Work order —
From the very first line of the records through the line that contains "dem Datenvolume |", repeat everything exactly except the pictures, and add nothing.

┄┄┄┄┄┄┄┄┄┄┄┄┄┄┄┄┄┄┄┄

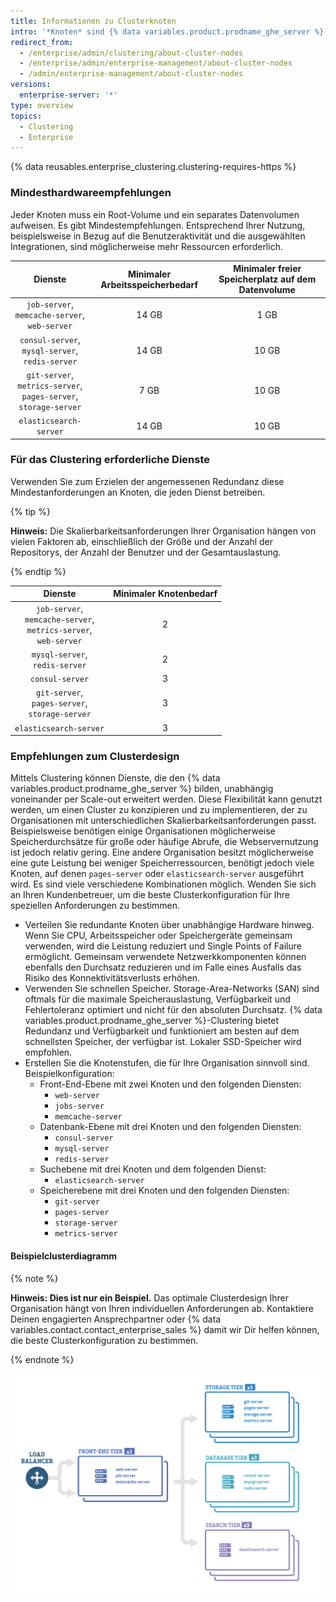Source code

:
 ```yaml
---
title: Informationen zu Clusterknoten
intro: '*Knoten* sind {% data variables.product.prodname_ghe_server %}-Instanzen, die in einem Cluster arbeiten. Jeder Knoten führt eine Reihe an Diensten aus, die dem Cluster und schließlich den Benutzern bereitgestellt werden.'
redirect_from:
  - /enterprise/admin/clustering/about-cluster-nodes
  - /enterprise/admin/enterprise-management/about-cluster-nodes
  - /admin/enterprise-management/about-cluster-nodes
versions:
  enterprise-server: '*'
type: overview
topics:
  - Clustering
  - Enterprise
---
```


{% data reusables.enterprise_clustering.clustering-requires-https %}

### Mindesthardwareempfehlungen
Jeder Knoten muss ein Root-Volume und ein separates Datenvolumen aufweisen. Es gibt Mindestempfehlungen. Entsprechend Ihrer Nutzung, beispielsweise in Bezug auf die Benutzeraktivität und die ausgewählten Integrationen, sind möglicherweise mehr Ressourcen erforderlich.

|                                            Dienste                                             | Minimaler Arbeitsspeicherbedarf | Minimaler freier Speicherplatz auf dem Datenvolume |
|:----------------------------------------------------------------------------------------------:|:-------------------------------:|:--------------------------------------------------:|
|               `job-server`,<br/>`memcache-server`,<br/>`web-server`                |              14 GB              |                        1 GB                        |
|              `consul-server`,<br/>`mysql-server`,<br/>`redis-server`               |              14 GB              |                       10 GB                        |
| `git-server`,<br/>`metrics-server`,<br/>`pages-server`,<br/>`storage-server` |              7 GB               |                       10 GB                        |
|                                     `elasticsearch-server`                                     |              14 GB              |                       10 GB                        |

### Für das Clustering erforderliche Dienste
Verwenden Sie zum Erzielen der angemessenen Redundanz diese Mindestanforderungen an Knoten, die jeden Dienst betreiben.

{% tip %}

**Hinweis:** Die Skalierbarkeitsanforderungen Ihrer Organisation hängen von vielen Faktoren ab, einschließlich der Größe und der Anzahl der Repositorys, der Anzahl der Benutzer und der Gesamtauslastung.

{% endtip %}

|                                            Dienste                                            | Minimaler Knotenbedarf |
|:---------------------------------------------------------------------------------------------:|:----------------------:|
| `job-server`,<br/>`memcache-server`,<br/>`metrics-server`,<br/>`web-server` |           2            |
|                           `mysql-server`,<br/>`redis-server`                            |           2            |
|                                        `consul-server`                                        |           3            |
|              `git-server`,<br/>`pages-server`,<br/>`storage-server`               |           3            |
|                                    `elasticsearch-server`                                     |           3            |

### Empfehlungen zum Clusterdesign

Mittels Clustering können Dienste, die den {% data variables.product.prodname_ghe_server %} bilden, unabhängig voneinander per Scale-out erweitert werden. Diese Flexibilität kann genutzt werden, um einen Cluster zu konzipieren und zu implementieren, der zu Organisationen mit unterschiedlichen Skalierbarkeitsanforderungen passt. Beispielsweise benötigen einige Organisationen möglicherweise Speicherdurchsätze für große oder häufige Abrufe, die Webservernutzung ist jedoch relativ gering. Eine andere Organisation besitzt möglicherweise eine gute Leistung bei weniger Speicherressourcen, benötigt jedoch viele Knoten, auf denen `pages-server` oder `elasticsearch-server` ausgeführt wird. Es sind viele verschiedene Kombinationen möglich. Wenden Sie sich an Ihren Kundenbetreuer, um die beste Clusterkonfiguration für Ihre speziellen Anforderungen zu bestimmen.

- Verteilen Sie redundante Knoten über unabhängige Hardware hinweg. Wenn Sie CPU, Arbeitsspeicher oder Speichergeräte gemeinsam verwenden, wird die Leistung reduziert und Single Points of Failure ermöglicht. Gemeinsam verwendete Netzwerkkomponenten können ebenfalls den Durchsatz reduzieren und im Falle eines Ausfalls das Risiko des Konnektivitätsverlusts erhöhen.
- Verwenden Sie schnellen Speicher. Storage-Area-Networks (SAN) sind oftmals für die maximale Speicherauslastung, Verfügbarkeit und Fehlertoleranz optimiert und nicht für den absoluten Durchsatz. {% data variables.product.prodname_ghe_server %}-Clustering bietet Redundanz und Verfügbarkeit und funktioniert am besten auf dem schnellsten Speicher, der verfügbar ist. Lokaler SSD-Speicher wird empfohlen.
- Erstellen Sie die Knotenstufen, die für Ihre Organisation sinnvoll sind. Beispielkonfiguration:
  - Front-End-Ebene mit zwei Knoten und den folgenden Diensten:
    - `web-server`
    - `jobs-server`
    - `memcache-server`
  - Datenbank-Ebene mit drei Knoten und den folgenden Diensten:
    - `consul-server`
    - `mysql-server`
    - `redis-server`
  - Suchebene mit drei Knoten und dem folgenden Dienst:
    - `elasticsearch-server`
  - Speicherebene mit drei Knoten und den folgenden Diensten:
    - `git-server`
    - `pages-server`
    - `storage-server`
    - `metrics-server`

#### Beispielclusterdiagramm
{% note %}

**Hinweis: Dies ist nur ein Beispiel.** Das optimale Clusterdesign Ihrer Organisation hängt von Ihren individuellen Anforderungen ab. Kontaktiere Deinen engagierten Ansprechpartner oder {% data variables.contact.contact_enterprise_sales %} damit wir Dir helfen können, die beste Clusterkonfiguration zu bestimmen.

{% endnote %}

<img src="/assets/images/enterprise/cluster/cluster-diagram.png" alt="Beispielcluster" style="width: 800px;border:0" />
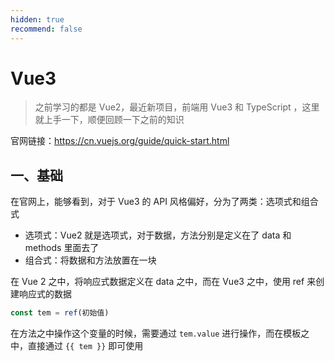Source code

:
 ```yaml
---
hidden: true
recommend: false
---
```


# Vue3

> 之前学习的都是 Vue2，最近新项目，前端用 Vue3 和 TypeScript ，这里就上手一下，顺便回顾一下之前的知识

官网链接：https://cn.vuejs.org/guide/quick-start.html

## 一、基础

在官网上，能够看到，对于 Vue3 的 API 风格偏好，分为了两类：选项式和组合式

- 选项式：Vue2 就是选项式，对于数据，方法分别是定义在了 data 和 methods 里面去了
- 组合式：将数据和方法放置在一块

在 Vue 2 之中，将响应式数据定义在 data 之中，而在 Vue3 之中，使用 ref 来创建响应式的数据

```js
const tem = ref(初始值)
```

在方法之中操作这个变量的时候，需要通过 `tem.value`  进行操作，而在模板之中，直接通过  `{{ tem }}` 即可使用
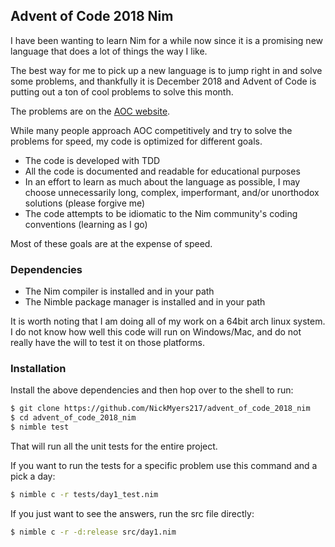 ## Advent of Code 2018 Nim

I have been wanting to learn Nim for a while now since it is a promising new language that does a lot of things the way I like.

The best way for me to pick up a new language is to jump right in and solve some problems, and thankfully it is December 2018 and Advent of Code is putting out a ton of cool problems to solve this month.

The problems are on the [AOC website](https://adventofcode.com/2018/).

While many people approach AOC competitively and try to solve the problems for speed, my code is optimized for different goals.
- The code is developed with TDD
- All the code is documented and readable for educational purposes
- In an effort to learn as much about the language as possible, I may choose unnecessarily long, complex, imperformant, and/or unorthodox solutions (please forgive me)
- The code attempts to be idiomatic to the Nim community's coding conventions (learning as I go)

Most of these goals are at the expense of speed.

### Dependencies
 - The Nim compiler is installed and in your path
 - The Nimble package manager is installed and in your path

It is worth noting that I am doing all of my work on a 64bit arch linux system.
I do not know how well this code will run on Windows/Mac, and do not really have the will to test it on those platforms.

### Installation
Install the above dependencies and then hop over to the shell to run:

```sh
$ git clone https://github.com/NickMyers217/advent_of_code_2018_nim
$ cd advent_of_code_2018_nim
$ nimble test
```

That will run all the unit tests for the entire project.

If you want to run the tests for a specific problem use this command and a pick a day:

```sh
$ nimble c -r tests/day1_test.nim
```

If you just want to see the answers, run the src file directly:

```sh
$ nimble c -r -d:release src/day1.nim
```
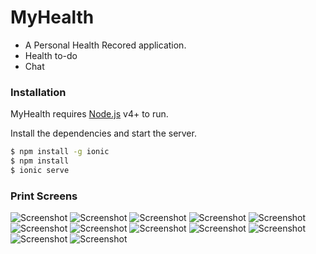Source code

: # MyHealth

  - A Personal Health Recored application.
  - Health to-do
  - Chat

### Installation

MyHealth requires [Node.js](https://nodejs.org/) v4+ to run.

Install the dependencies and start the server.

```sh
$ npm install -g ionic
$ npm install
$ ionic serve
```

### Print Screens

![Screenshot](docs/images/1%20-%20Login.png)
![Screenshot](docs/images/2%20-%20Cadastro.png)
![Screenshot](docs/images/3%20-%20Página%20Inicial.png)
![Screenshot](docs/images/4%20-%20Criar%20tarefa.png)
![Screenshot](docs/images/5%20-%20Tela%20do%20Card.png)
![Screenshot](docs/images/6%20-%20Opções%20do%20Card.png)
![Screenshot](docs/images/7%20-%20Adicionar%20Informação%20do%20Card.png)
![Screenshot](docs/images/8%20-%20Organizar%20Cards.png)
![Screenshot](docs/images/9%20-%20Histórico.png)
![Screenshot](docs/images/10%20-%20Mensagens.png)
![Screenshot](docs/images/11%20-%20Chat.png)
![Screenshot](docs/images/12%20-%20Opções.png)

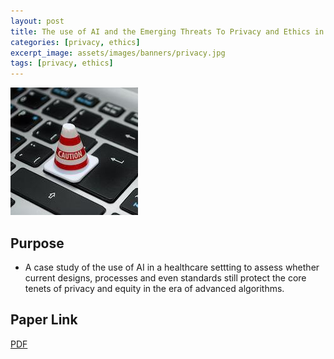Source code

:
 ```yaml
---
layout: post
title: The use of AI and the Emerging Threats To Privacy and Ethics in the Healthcare Landscape
categories: [privacy, ethics]
excerpt_image: assets/images/banners/privacy.jpg
tags: [privacy, ethics]
---
```

![privacy](/assets/images/banners/privacy.jpg)



## Purpose
- A case study of the use of AI in a healthcare settting to assess whether current designs, processes and even
standards still protect the core tenets of privacy and equity in the era of advanced algorithms.

## Paper Link
<a href="miligeraucb.github.io/papers/test.pdf" target="_blank">PDF</a>




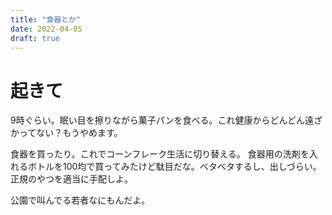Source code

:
 ```yaml
---
title: "食器とか"
date: 2022-04-05
draft: true
---
```


# 起きて
9時ぐらい。眠い目を擦りながら菓子パンを食べる。これ健康からどんどん遠ざかってない？もうやめます。

食器を買ったり。これでコーンフレーク生活に切り替える。
食器用の洗剤を入れるボトルを100均で買ってみたけど駄目だな。ベタベタするし、出しづらい。正規のやつを適当に手配しよ。

公園で叫んでる若者なにもんだよ。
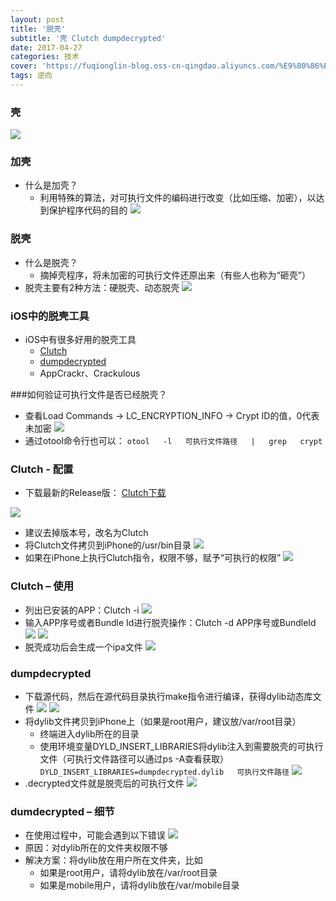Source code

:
 ```yaml
---
layout: post
title: '脱壳'
subtitle: '壳 Clutch dumpdecrypted'
date: 2017-04-27
categories: 技术
cover: 'https://fuqionglin-blog.oss-cn-qingdao.aliyuncs.com/%E9%80%86%E5%90%91/day05/day05-header.jpg'
tags: 逆向
---
```


### 壳
![](https://fuqionglin-blog.oss-cn-qingdao.aliyuncs.com/%E9%80%86%E5%90%91/day05/day05-01.jpg)

### 加壳
- 什么是加壳？
    - 利用特殊的算法，对可执行文件的编码进行改变（比如压缩、加密），以达到保护程序代码的目的
![](https://fuqionglin-blog.oss-cn-qingdao.aliyuncs.com/%E9%80%86%E5%90%91/day05/day05-02.jpg)

### 脱壳
- 什么是脱壳？
    - 摘掉壳程序，将未加密的可执行文件还原出来（有些人也称为“砸壳”）
- 脱壳主要有2种方法：硬脱壳、动态脱壳
![](https://fuqionglin-blog.oss-cn-qingdao.aliyuncs.com/%E9%80%86%E5%90%91/day05/day05-03.jpg)

### iOS中的脱壳工具
- iOS中有很多好用的脱壳工具
    - [Clutch](https://github.com/KJCracks/Clutch)
    - [dumpdecrypted](https://github.com/stefanesser/dumpdecrypted/)
    - AppCrackr、Crackulous

###如何验证可执行文件是否已经脱壳？
- 查看Load Commands -> LC_ENCRYPTION_INFO -> Crypt ID的值，0代表未加密
![](https://fuqionglin-blog.oss-cn-qingdao.aliyuncs.com/%E9%80%86%E5%90%91/day05/day05-04.png)
- 通过otool命令行也可以：
`otool   -l   可执行文件路径   |   grep   crypt`

### Clutch - 配置
- 下载最新的Release版： 
[Clutch下载](https://github.com/KJCracks/Clutch/releases)

![](https://fuqionglin-blog.oss-cn-qingdao.aliyuncs.com/%E9%80%86%E5%90%91/day05/day05-06.png)
- 建议去掉版本号，改名为Clutch
- 将Clutch文件拷贝到iPhone的/usr/bin目录
![](https://fuqionglin-blog.oss-cn-qingdao.aliyuncs.com/%E9%80%86%E5%90%91/day05/day05-05.png)
- 如果在iPhone上执行Clutch指令，权限不够，赋予“可执行的权限”
![](https://fuqionglin-blog.oss-cn-qingdao.aliyuncs.com/%E9%80%86%E5%90%91/day05/day05-07.png)

### Clutch – 使用
- 列出已安装的APP：Clutch -i
![](https://fuqionglin-blog.oss-cn-qingdao.aliyuncs.com/%E9%80%86%E5%90%91/day05/day05-08.png)
- 输入APP序号或者Bundle Id进行脱壳操作：Clutch -d APP序号或BundleId
![](https://fuqionglin-blog.oss-cn-qingdao.aliyuncs.com/%E9%80%86%E5%90%91/day05/day05-09.png)
![](https://fuqionglin-blog.oss-cn-qingdao.aliyuncs.com/%E9%80%86%E5%90%91/day05/day05-10.png)
- 脱壳成功后会生成一个ipa文件
![](https://fuqionglin-blog.oss-cn-qingdao.aliyuncs.com/%E9%80%86%E5%90%91/day05/day05-11.png)

### dumpdecrypted
- 下载源代码，然后在源代码目录执行make指令进行编译，获得dylib动态库文件
![](https://fuqionglin-blog.oss-cn-qingdao.aliyuncs.com/%E9%80%86%E5%90%91/day05/day05-12.png)
![](https://fuqionglin-blog.oss-cn-qingdao.aliyuncs.com/%E9%80%86%E5%90%91/day05/day05-13.png)
- 将dylib文件拷贝到iPhone上（如果是root用户，建议放/var/root目录）
    - 终端进入dylib所在的目录
    - 使用环境变量DYLD_INSERT_LIBRARIES将dylib注入到需要脱壳的可执行文件（可执行文件路径可以通过ps -A查看获取）
`DYLD_INSERT_LIBRARIES=dumpdecrypted.dylib   可执行文件路径`
![](https://fuqionglin-blog.oss-cn-qingdao.aliyuncs.com/%E9%80%86%E5%90%91/day05/day05-14.png)
- .decrypted文件就是脱壳后的可执行文件
![](https://fuqionglin-blog.oss-cn-qingdao.aliyuncs.com/%E9%80%86%E5%90%91/day05/day05-15.png)

### dumdecrypted – 细节
- 在使用过程中，可能会遇到以下错误
![](https://fuqionglin-blog.oss-cn-qingdao.aliyuncs.com/%E9%80%86%E5%90%91/day05/day05-16.png)
- 原因：对dylib所在的文件夹权限不够
- 解决方案：将dylib放在用户所在文件夹，比如
    - 如果是root用户，请将dylib放在/var/root目录
    - 如果是mobile用户，请将dylib放在/var/mobile目录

┄┄┄┄┄┄┄┄┄┄┄┄┄┄┄┄┄┄┄┄

Expected answer —
Source code

:
 ```yaml
---
title: Informationen zu Clusterknoten
intro: '*Knoten* sind {% data variables.product.prodname_ghe_server %}-Instanzen, die in einem Cluster arbeiten. Jeder Knoten führt eine Reihe an Diensten aus, die dem Cluster und schließlich den Benutzern bereitgestellt werden.'
redirect_from:
  - /enterprise/admin/clustering/about-cluster-nodes
  - /enterprise/admin/enterprise-management/about-cluster-nodes
  - /admin/enterprise-management/about-cluster-nodes
versions:
  enterprise-server: '*'
type: overview
topics:
  - Clustering
  - Enterprise
---
```


{% data reusables.enterprise_clustering.clustering-requires-https %}

### Mindesthardwareempfehlungen
Jeder Knoten muss ein Root-Volume und ein separates Datenvolumen aufweisen. Es gibt Mindestempfehlungen. Entsprechend Ihrer Nutzung, beispielsweise in Bezug auf die Benutzeraktivität und die ausgewählten Integrationen, sind möglicherweise mehr Ressourcen erforderlich.

|                                            Dienste                                             | Minimaler Arbeitsspeicherbedarf | Minimaler freier Speicherplatz auf dem Datenvolume |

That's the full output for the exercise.